*** Data records ***

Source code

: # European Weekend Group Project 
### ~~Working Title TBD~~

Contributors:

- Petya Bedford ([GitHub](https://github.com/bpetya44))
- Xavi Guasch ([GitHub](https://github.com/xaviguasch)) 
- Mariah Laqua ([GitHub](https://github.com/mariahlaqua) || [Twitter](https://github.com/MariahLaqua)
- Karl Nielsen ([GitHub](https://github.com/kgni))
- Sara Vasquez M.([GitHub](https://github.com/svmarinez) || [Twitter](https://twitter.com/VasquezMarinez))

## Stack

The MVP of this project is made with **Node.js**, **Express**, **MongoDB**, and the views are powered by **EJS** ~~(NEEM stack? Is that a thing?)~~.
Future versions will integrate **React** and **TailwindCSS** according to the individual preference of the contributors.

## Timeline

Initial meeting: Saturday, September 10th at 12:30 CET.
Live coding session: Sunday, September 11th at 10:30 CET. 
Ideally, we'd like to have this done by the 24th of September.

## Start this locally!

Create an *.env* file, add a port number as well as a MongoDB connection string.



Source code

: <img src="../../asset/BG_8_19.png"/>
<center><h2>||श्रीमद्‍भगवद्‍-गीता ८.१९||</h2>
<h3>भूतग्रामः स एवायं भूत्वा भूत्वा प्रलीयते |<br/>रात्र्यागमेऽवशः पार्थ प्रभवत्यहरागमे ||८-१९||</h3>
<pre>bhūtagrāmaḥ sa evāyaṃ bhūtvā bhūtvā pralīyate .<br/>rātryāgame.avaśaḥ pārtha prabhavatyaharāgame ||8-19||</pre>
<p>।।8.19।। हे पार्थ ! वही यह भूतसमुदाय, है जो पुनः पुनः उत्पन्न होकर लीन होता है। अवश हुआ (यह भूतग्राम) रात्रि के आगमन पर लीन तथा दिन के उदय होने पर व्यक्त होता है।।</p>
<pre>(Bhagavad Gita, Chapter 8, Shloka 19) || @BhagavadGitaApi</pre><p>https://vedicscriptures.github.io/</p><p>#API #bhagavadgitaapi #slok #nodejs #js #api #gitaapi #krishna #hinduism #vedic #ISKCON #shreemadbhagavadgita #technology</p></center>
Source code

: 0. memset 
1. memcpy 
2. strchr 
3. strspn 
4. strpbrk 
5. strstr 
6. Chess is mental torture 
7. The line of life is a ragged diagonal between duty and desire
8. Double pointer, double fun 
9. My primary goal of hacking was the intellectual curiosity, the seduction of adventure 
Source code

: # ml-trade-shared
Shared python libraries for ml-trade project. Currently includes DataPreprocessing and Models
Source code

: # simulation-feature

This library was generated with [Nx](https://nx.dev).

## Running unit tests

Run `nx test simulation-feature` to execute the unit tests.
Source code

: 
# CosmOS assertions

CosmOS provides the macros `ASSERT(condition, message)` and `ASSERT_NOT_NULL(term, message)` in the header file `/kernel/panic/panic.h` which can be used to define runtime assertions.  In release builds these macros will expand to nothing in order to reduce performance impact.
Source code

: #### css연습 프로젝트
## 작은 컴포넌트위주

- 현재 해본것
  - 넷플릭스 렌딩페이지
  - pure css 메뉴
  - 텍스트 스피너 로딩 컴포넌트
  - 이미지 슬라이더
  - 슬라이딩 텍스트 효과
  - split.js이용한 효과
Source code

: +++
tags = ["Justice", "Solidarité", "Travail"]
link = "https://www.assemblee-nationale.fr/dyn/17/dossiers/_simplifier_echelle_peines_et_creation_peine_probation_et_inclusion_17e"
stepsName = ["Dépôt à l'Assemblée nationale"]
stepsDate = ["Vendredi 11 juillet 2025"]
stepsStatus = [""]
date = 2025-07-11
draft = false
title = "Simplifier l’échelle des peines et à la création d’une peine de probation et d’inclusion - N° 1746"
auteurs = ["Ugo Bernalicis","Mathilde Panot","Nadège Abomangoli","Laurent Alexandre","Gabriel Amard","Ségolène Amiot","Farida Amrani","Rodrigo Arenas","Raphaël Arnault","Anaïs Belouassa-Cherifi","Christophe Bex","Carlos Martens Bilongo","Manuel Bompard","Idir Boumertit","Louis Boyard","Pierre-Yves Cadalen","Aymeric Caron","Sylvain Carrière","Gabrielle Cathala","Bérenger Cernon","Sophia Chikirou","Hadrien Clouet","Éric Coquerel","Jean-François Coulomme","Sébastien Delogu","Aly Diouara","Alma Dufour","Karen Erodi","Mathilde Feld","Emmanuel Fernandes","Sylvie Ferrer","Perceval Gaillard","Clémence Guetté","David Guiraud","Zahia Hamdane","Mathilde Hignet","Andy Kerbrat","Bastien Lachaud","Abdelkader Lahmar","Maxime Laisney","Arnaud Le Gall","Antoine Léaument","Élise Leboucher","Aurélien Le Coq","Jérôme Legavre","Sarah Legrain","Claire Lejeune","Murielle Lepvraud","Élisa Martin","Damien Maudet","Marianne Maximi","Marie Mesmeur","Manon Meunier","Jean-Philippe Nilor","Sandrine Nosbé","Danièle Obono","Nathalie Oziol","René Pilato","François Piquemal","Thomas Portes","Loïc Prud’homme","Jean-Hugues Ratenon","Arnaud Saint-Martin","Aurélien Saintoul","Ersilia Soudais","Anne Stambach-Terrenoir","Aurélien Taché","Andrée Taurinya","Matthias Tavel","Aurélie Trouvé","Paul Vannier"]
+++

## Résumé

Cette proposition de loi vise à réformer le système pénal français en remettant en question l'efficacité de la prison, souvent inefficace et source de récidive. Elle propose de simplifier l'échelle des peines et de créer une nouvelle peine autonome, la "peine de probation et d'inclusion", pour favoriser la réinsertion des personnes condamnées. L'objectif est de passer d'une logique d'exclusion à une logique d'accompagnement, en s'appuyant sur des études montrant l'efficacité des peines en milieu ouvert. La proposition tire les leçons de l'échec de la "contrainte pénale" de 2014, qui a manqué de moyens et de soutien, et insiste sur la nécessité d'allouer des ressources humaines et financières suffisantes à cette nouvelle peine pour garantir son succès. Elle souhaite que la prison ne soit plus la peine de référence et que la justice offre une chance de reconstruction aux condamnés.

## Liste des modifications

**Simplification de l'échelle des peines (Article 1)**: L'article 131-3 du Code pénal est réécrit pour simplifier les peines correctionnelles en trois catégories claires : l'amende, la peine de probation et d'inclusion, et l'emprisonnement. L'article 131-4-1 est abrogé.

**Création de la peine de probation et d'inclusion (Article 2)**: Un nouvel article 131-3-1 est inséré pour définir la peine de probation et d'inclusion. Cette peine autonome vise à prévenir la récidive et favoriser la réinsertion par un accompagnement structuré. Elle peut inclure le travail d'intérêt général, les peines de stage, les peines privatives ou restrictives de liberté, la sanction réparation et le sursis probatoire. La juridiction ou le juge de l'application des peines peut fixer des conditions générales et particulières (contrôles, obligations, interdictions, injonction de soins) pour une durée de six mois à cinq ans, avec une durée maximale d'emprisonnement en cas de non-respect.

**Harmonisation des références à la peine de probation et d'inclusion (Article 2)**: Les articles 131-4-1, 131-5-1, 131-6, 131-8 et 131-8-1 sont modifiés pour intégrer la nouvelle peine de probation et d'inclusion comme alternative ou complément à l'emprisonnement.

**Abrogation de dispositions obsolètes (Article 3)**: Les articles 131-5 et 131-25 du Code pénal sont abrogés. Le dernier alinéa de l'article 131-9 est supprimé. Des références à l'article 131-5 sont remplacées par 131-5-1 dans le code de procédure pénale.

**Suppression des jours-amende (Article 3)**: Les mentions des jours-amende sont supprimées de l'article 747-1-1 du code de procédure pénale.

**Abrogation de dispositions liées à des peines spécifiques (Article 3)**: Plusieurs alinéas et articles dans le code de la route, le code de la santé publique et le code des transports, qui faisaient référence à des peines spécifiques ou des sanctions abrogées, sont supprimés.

*** End of Data records ***

→ Problem to work on: Give back exactly the lines from the first line of the records through the line holding "- Karl Nielsen", including both of those lines and leaving out all others.

→ Final answer:
Source code

: # European Weekend Group Project 
### ~~Working Title TBD~~

Contributors:

- Petya Bedford ([GitHub](https://github.com/bpetya44))
- Xavi Guasch ([GitHub](https://github.com/xaviguasch)) 
- Mariah Laqua ([GitHub](https://github.com/mariahlaqua) || [Twitter](https://github.com/MariahLaqua)
- Karl Nielsen ([GitHub](https://github.com/kgni))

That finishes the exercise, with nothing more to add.